Only a number is wanted here, namely how many lines of the data contain the string "with".

** Opening Listed records block **

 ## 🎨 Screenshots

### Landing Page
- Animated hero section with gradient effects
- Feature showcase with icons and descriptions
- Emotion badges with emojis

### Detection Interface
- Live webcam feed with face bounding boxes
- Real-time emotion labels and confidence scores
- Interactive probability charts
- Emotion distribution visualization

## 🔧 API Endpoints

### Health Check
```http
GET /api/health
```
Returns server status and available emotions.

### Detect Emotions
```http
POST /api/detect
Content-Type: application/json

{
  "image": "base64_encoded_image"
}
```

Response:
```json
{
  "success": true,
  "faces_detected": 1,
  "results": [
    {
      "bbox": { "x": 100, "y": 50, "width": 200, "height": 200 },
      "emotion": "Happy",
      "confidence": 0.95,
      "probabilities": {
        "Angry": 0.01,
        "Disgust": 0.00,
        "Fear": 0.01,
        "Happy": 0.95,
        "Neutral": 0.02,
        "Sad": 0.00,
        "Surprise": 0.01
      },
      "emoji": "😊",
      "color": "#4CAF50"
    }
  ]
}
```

** Closing Listed records block **

Finished task:
4